[MATERIAL PROVIDED Boundary: Start]

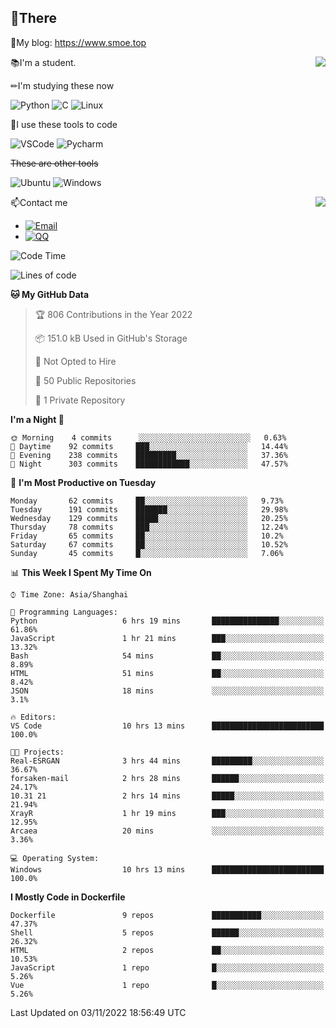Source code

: 
## 👏There

📰My blog: https://www.smoe.top

<img align="right" src="https://github-readme-stats.vercel.app/api/top-langs/?username=AkashiCoin"/>


📚I'm a student.

✏I'm studying these now

![Python](https://img.shields.io/badge/-Python-blue?style=flat-square&logo=Python&logoColor=fff)
![C](https://img.shields.io/badge/-C-585858?style=flat-square&logo=C&logoColor=fff)
![Linux](https://img.shields.io/badge/-Linux-black?style=flat-square&logo=Linux&logoColor=fff)

🔨I use these tools to code

![VSCode](https://img.shields.io/badge/-VSCode-blue?style=flat-square&logo=visualstudiocode&logoColor=fff)
![Pycharm](https://img.shields.io/badge/-Pycharm-green?style=flat-square&logo=pycharm&logoColor=fff)

 ~~These are other tools~~

![Ubuntu](https://img.shields.io/badge/-Ubuntu-orange?style=flat-square&logo=Ubuntu&logoColor=fff)
![Windows](https://img.shields.io/badge/-Windows-blue?style=flat-square&logo=Windows&logoColor=fff)

<img align="right" src="https://github-readme-stats.vercel.app/api?username=AkashiCoin" />


📫Contact me

* [![Email](https://img.shields.io/badge/Email-l1040186796@gmail.com-1?style=social&logoColor=fff)](mailto:l1040186796@gmail.com)
* [![QQ](https://img.shields.io/badge/QQ-1040186796-1?style=social&logoColor=fff)](tencent://AddContact/?fromId=45&fromSubId=1&subcmd=all&uin=1040186796&website=www.oicqzone.com)

<!--START_SECTION:waka-->
![Code Time](http://img.shields.io/badge/Code%20Time-316%20hrs%2054%20mins-blue)

![Lines of code](https://img.shields.io/badge/From%20Hello%20World%20I%27ve%20Written-5%20Thousand%20lines%20of%20code-blue)

**🐱 My GitHub Data** 

> 🏆 806 Contributions in the Year 2022
 > 
> 📦 151.0 kB Used in GitHub's Storage 
 > 
> 🚫 Not Opted to Hire
 > 
> 📜 50 Public Repositories 
 > 
> 🔑 1 Private Repository 
 > 
**I'm a Night 🦉** 

```text
🌞 Morning    4 commits      ░░░░░░░░░░░░░░░░░░░░░░░░░   0.63% 
🌆 Daytime    92 commits     ███░░░░░░░░░░░░░░░░░░░░░░   14.44% 
🌃 Evening    238 commits    █████████░░░░░░░░░░░░░░░░   37.36% 
🌙 Night      303 commits    ████████████░░░░░░░░░░░░░   47.57%

```
📅 **I'm Most Productive on Tuesday** 

```text
Monday       62 commits     ██░░░░░░░░░░░░░░░░░░░░░░░   9.73% 
Tuesday      191 commits    ███████░░░░░░░░░░░░░░░░░░   29.98% 
Wednesday    129 commits    █████░░░░░░░░░░░░░░░░░░░░   20.25% 
Thursday     78 commits     ███░░░░░░░░░░░░░░░░░░░░░░   12.24% 
Friday       65 commits     ██░░░░░░░░░░░░░░░░░░░░░░░   10.2% 
Saturday     67 commits     ██░░░░░░░░░░░░░░░░░░░░░░░   10.52% 
Sunday       45 commits     █░░░░░░░░░░░░░░░░░░░░░░░░   7.06%

```


📊 **This Week I Spent My Time On** 

```text
⌚︎ Time Zone: Asia/Shanghai

💬 Programming Languages: 
Python                   6 hrs 19 mins       ███████████████░░░░░░░░░░   61.86% 
JavaScript               1 hr 21 mins        ███░░░░░░░░░░░░░░░░░░░░░░   13.32% 
Bash                     54 mins             ██░░░░░░░░░░░░░░░░░░░░░░░   8.89% 
HTML                     51 mins             ██░░░░░░░░░░░░░░░░░░░░░░░   8.42% 
JSON                     18 mins             ░░░░░░░░░░░░░░░░░░░░░░░░░   3.1%

🔥 Editors: 
VS Code                  10 hrs 13 mins      █████████████████████████   100.0%

🐱‍💻 Projects: 
Real-ESRGAN              3 hrs 44 mins       █████████░░░░░░░░░░░░░░░░   36.67% 
forsaken-mail            2 hrs 28 mins       ██████░░░░░░░░░░░░░░░░░░░   24.17% 
10.31 21                 2 hrs 14 mins       █████░░░░░░░░░░░░░░░░░░░░   21.94% 
XrayR                    1 hr 19 mins        ███░░░░░░░░░░░░░░░░░░░░░░   12.95% 
Arcaea                   20 mins             ░░░░░░░░░░░░░░░░░░░░░░░░░   3.36%

💻 Operating System: 
Windows                  10 hrs 13 mins      █████████████████████████   100.0%

```

**I Mostly Code in Dockerfile** 

```text
Dockerfile               9 repos             ███████████░░░░░░░░░░░░░░   47.37% 
Shell                    5 repos             ██████░░░░░░░░░░░░░░░░░░░   26.32% 
HTML                     2 repos             ██░░░░░░░░░░░░░░░░░░░░░░░   10.53% 
JavaScript               1 repo              █░░░░░░░░░░░░░░░░░░░░░░░░   5.26% 
Vue                      1 repo              █░░░░░░░░░░░░░░░░░░░░░░░░   5.26%

```



 Last Updated on 03/11/2022 18:56:49 UTC
<!--END_SECTION:waka-->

[MATERIAL PROVIDED Boundary: End]

→ ACTIVITY:
Please say how many lines in the records above contain the word "badge", and give only that number.

→ ANSWER AREA:
11